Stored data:
======

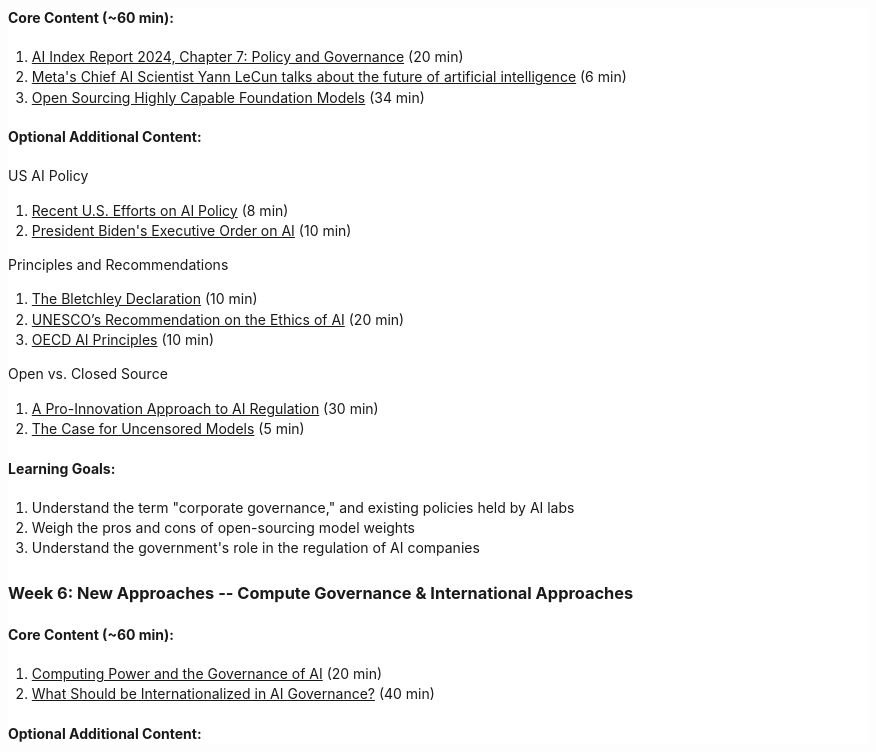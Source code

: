 
#### Core Content (~60 min):


1. [AI Index Report 2024, Chapter 7: Policy and Governance](https://aiindex.stanford.edu/wp-content/uploads/2024/04/HAI_AI-Index-Report-2024_Chapter_7.pdf) (20 min)
2. [Meta's Chief AI Scientist Yann LeCun talks about the future of artificial intelligence](https://youtu.be/Ah6nR8YAYF4?si=yHTADyt3csu7gE3c) (6 min)
3. [Open Sourcing Highly Capable Foundation Models](https://www.governance.ai/research-paper/open-sourcing-highly-capable-foundation-models) (34 min)


#### Optional Additional Content:

US AI Policy
1. [Recent U.S. Efforts on AI Policy](https://www.cisa.gov/ai/recent-efforts) (8 min)
2. [President Biden's Executive Order on AI](https://www.whitehouse.gov/briefing-room/statements-releases/2023/10/30/fact-sheet-president-biden-issues-executive-order-on-safe-secure-and-trustworthy-artificial-intelligence/) (10 min)

Principles and Recommendations
1. [The Bletchley Declaration](https://www.gov.uk/government/publications/ai-safety-summit-2023-the-bletchley-declaration/the-bletchley-declaration-by-countries-attending-the-ai-safety-summit-1-2-november-2023) (10 min)
2. [UNESCO’s Recommendation on the Ethics of AI](https://unesdoc.unesco.org/ark:/48223/pf0000385082) (20 min)
3. [OECD AI Principles](https://legalinstruments.oecd.org/en/instruments/OECD-LEGAL-0449) (10 min)

Open vs. Closed Source
1. [A Pro-Innovation Approach to AI Regulation](https://www.gov.uk/government/consultations/ai-regulation-a-pro-innovation-approach-policy-proposals/outcome/a-pro-innovation-approach-to-ai-regulation-government-response#executive-summary) (30 min)
2. [The Case for Uncensored Models](https://erichartford.com/uncensored-models) (5 min)


#### Learning Goals:
1. Understand the term "corporate governance," and existing policies held by AI labs
2. Weigh the pros and cons of open-sourcing model weights
3. Understand the government's role in the regulation of AI companies


### Week 6: New Approaches -- Compute Governance & International Approaches


#### Core Content (~60 min):


1. [Computing Power and the Governance of AI](https://www.governance.ai/post/computing-power-and-the-governance-of-ai) (20 min)
2. [What Should be Internationalized in AI Governance?](https://oms-www.files.svdcdn.com/production/downloads/What%20should%20be%20internationalised%20in%20AI%20Governance-final.pdf?dm=1731486256) (40 min)


#### Optional Additional Content:
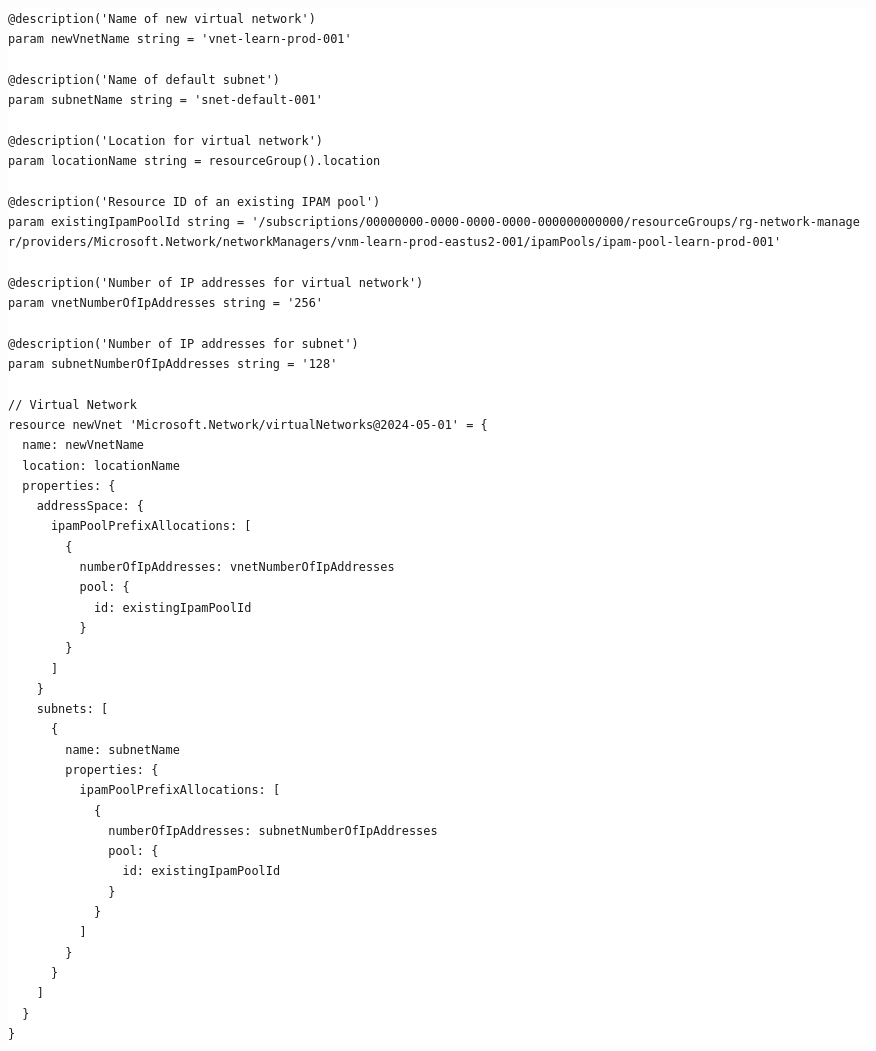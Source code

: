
 ```bicep
@description('Name of new virtual network')
param newVnetName string = 'vnet-learn-prod-001'

@description('Name of default subnet')
param subnetName string = 'snet-default-001'

@description('Location for virtual network')
param locationName string = resourceGroup().location

@description('Resource ID of an existing IPAM pool')
param existingIpamPoolId string = '/subscriptions/00000000-0000-0000-0000-000000000000/resourceGroups/rg-network-manager/providers/Microsoft.Network/networkManagers/vnm-learn-prod-eastus2-001/ipamPools/ipam-pool-learn-prod-001'

@description('Number of IP addresses for virtual network')
param vnetNumberOfIpAddresses string = '256'

@description('Number of IP addresses for subnet')
param subnetNumberOfIpAddresses string = '128'

// Virtual Network
resource newVnet 'Microsoft.Network/virtualNetworks@2024-05-01' = {
  name: newVnetName
  location: locationName
  properties: {
    addressSpace: {
      ipamPoolPrefixAllocations: [
        {
          numberOfIpAddresses: vnetNumberOfIpAddresses
          pool: {
            id: existingIpamPoolId
          }
        }
      ]
    }
    subnets: [
      {
        name: subnetName
        properties: {
          ipamPoolPrefixAllocations: [
            {
              numberOfIpAddresses: subnetNumberOfIpAddresses
              pool: {
                id: existingIpamPoolId
              }
            }
          ]
        }
      }
    ]
  }
}
```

======

# ACTIVITY:
In the data above, which lines have "description"? Report each of them.

# ANSWER SPACE:
@description('Name of new virtual network')
@description('Name of default subnet')
@description('Location for virtual network')
@description('Resource ID of an existing IPAM pool')
@description('Number of IP addresses for virtual network')
@description('Number of IP addresses for subnet')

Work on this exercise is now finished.